April 2023 UGA Luncheon


Tracing Great Salt Lake dust using strontium isotopes

Dr. Greg Carling, BYU 

Abstract:  With the desiccation of saline lakes around the globe, it is increasingly important to quantify the impacts of playa dust on downwind urban areas and mountain snowpack. In this study, we used 87Sr/86Sr ratios of carbonate minerals to trace dust from playas to urban areas and mountain snowpack. We focused on dust contributions from Great Salt Lake (GSL), which recently reached historic lows in water levels exposing large areas of dry lakebed.
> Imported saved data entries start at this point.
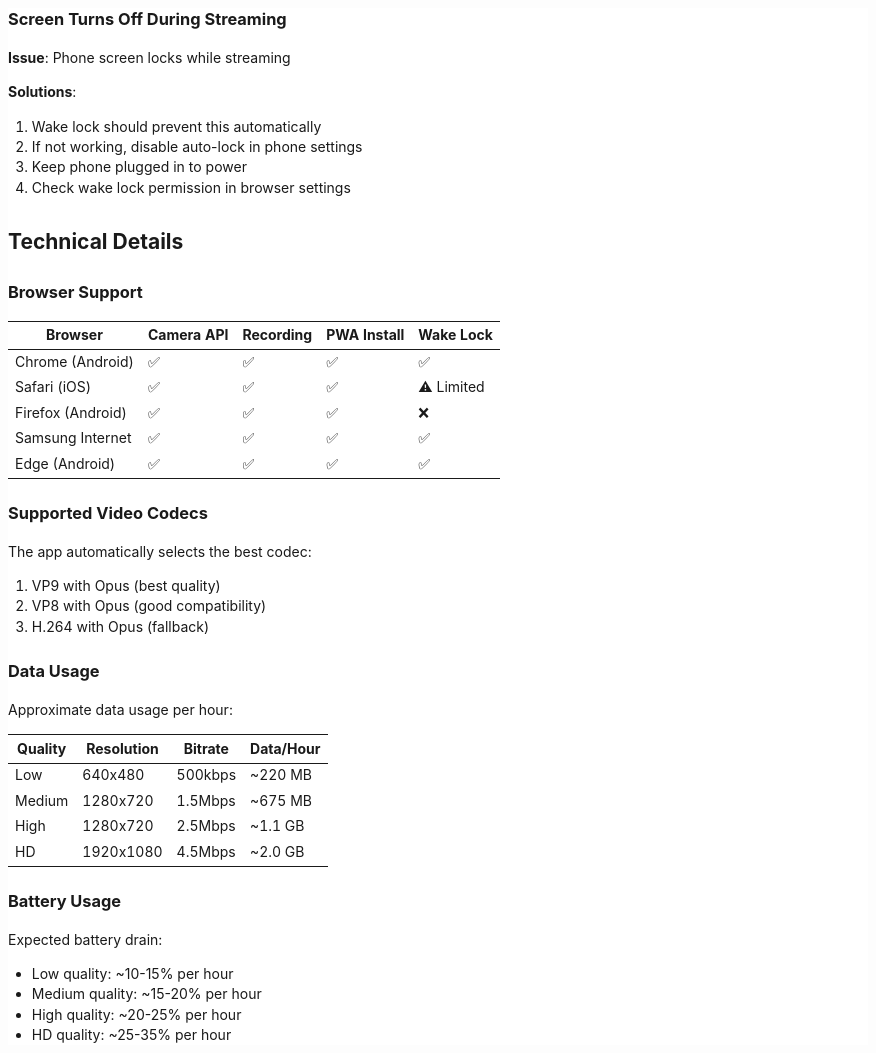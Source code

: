 ### Screen Turns Off During Streaming

**Issue**: Phone screen locks while streaming

**Solutions**:
1. Wake lock should prevent this automatically
2. If not working, disable auto-lock in phone settings
3. Keep phone plugged in to power
4. Check wake lock permission in browser settings

## Technical Details

### Browser Support

| Browser | Camera API | Recording | PWA Install | Wake Lock |
|---------|-----------|-----------|-------------|-----------|
| Chrome (Android) | ✅ | ✅ | ✅ | ✅ |
| Safari (iOS) | ✅ | ✅ | ✅ | ⚠️ Limited |
| Firefox (Android) | ✅ | ✅ | ✅ | ❌ |
| Samsung Internet | ✅ | ✅ | ✅ | ✅ |
| Edge (Android) | ✅ | ✅ | ✅ | ✅ |

### Supported Video Codecs

The app automatically selects the best codec:
1. VP9 with Opus (best quality)
2. VP8 with Opus (good compatibility)
3. H.264 with Opus (fallback)

### Data Usage

Approximate data usage per hour:

| Quality | Resolution | Bitrate | Data/Hour |
|---------|-----------|---------|-----------|
| Low | 640x480 | 500kbps | ~220 MB |
| Medium | 1280x720 | 1.5Mbps | ~675 MB |
| High | 1280x720 | 2.5Mbps | ~1.1 GB |
| HD | 1920x1080 | 4.5Mbps | ~2.0 GB |

### Battery Usage

Expected battery drain:
- Low quality: ~10-15% per hour
- Medium quality: ~15-20% per hour
- High quality: ~20-25% per hour
- HD quality: ~25-35% per hour
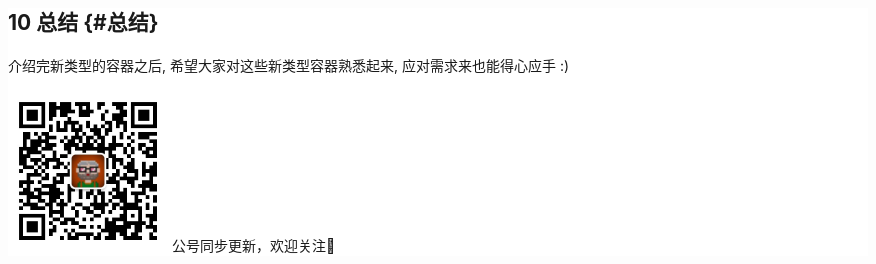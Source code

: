 
## <span class="section-num">10</span> 总结 {#总结}

介绍完新类型的容器之后, 希望大家对这些新类型容器熟悉起来, 应对需求来也能得心应手 :)

<div center class="qr-container">
<img src="/ox-hugo/qrcode_gh_e06d750e626f_1.jpg" alt="qrcode_gh_e06d750e626f_1.jpg" width="160px" height="160px" center="t" class="qr-container" />
公号同步更新，欢迎关注👻
</div>

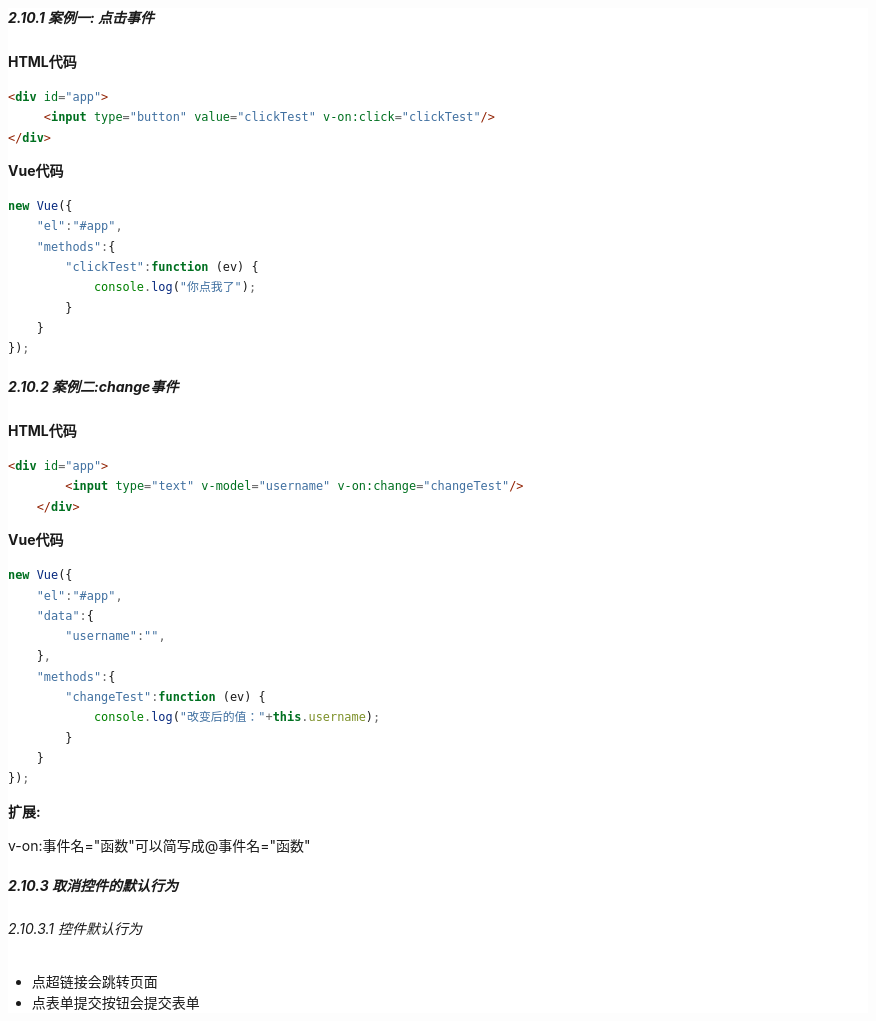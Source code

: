 ##### 2.10.1 案例一: 点击事件

**HTML代码**

```html
<div id="app">
     <input type="button" value="clickTest" v-on:click="clickTest"/>
</div>
```

**Vue代码**

```javascript
new Vue({
    "el":"#app",
    "methods":{
        "clickTest":function (ev) {
            console.log("你点我了");
        }
    }
});
```

##### 2.10.2 案例二:change事件

**HTML代码**

```html
<div id="app">
        <input type="text" v-model="username" v-on:change="changeTest"/>
    </div>
```

**Vue代码**

```javascript
new Vue({
    "el":"#app",
    "data":{
        "username":"",
    },
    "methods":{
        "changeTest":function (ev) {
            console.log("改变后的值："+this.username);
        }
    }
});
```

**扩展:**

v-on:事件名="函数"可以简写成@事件名="函数"

##### 2.10.3 取消控件的默认行为

###### 2.10.3.1 控件默认行为

- 点超链接会跳转页面
- 点表单提交按钮会提交表单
We measured 87Sr/86Sr ratios in dust from GSL, Sevier Dry Lake (SDL), and other playas across western Utah and compared them to 87Sr/86Sr ratios in dust across the urban Wasatch Front and mountain snowpack collected seasonally from 2015-2018. We found that GSL contributed 5% of the dust flux to the southern Wasatch Front (Provo) and between 30-34% of the dust flux to the northern Wasatch Front (Salt Lake City, Ogden, and Logan). Dust from GSL also makes it to mountain snowpack, where it changes snow chemistry and water quality during snowmelt runoff. 

Bio: Greg Carling is a geology professor at Brigham Young University. He earned a PhD in geology at the University of Utah in 2012. His research interests include dust emissions and deposition, trace element transport in rivers and groundwater, hydrology of snow- and glacier-dominated watersheds, and phosphorus cycling in shallow lakes. At BYU, he teaches a variety of classes including introduction to geology, water planet, groundwater, and contaminant hydrogeology.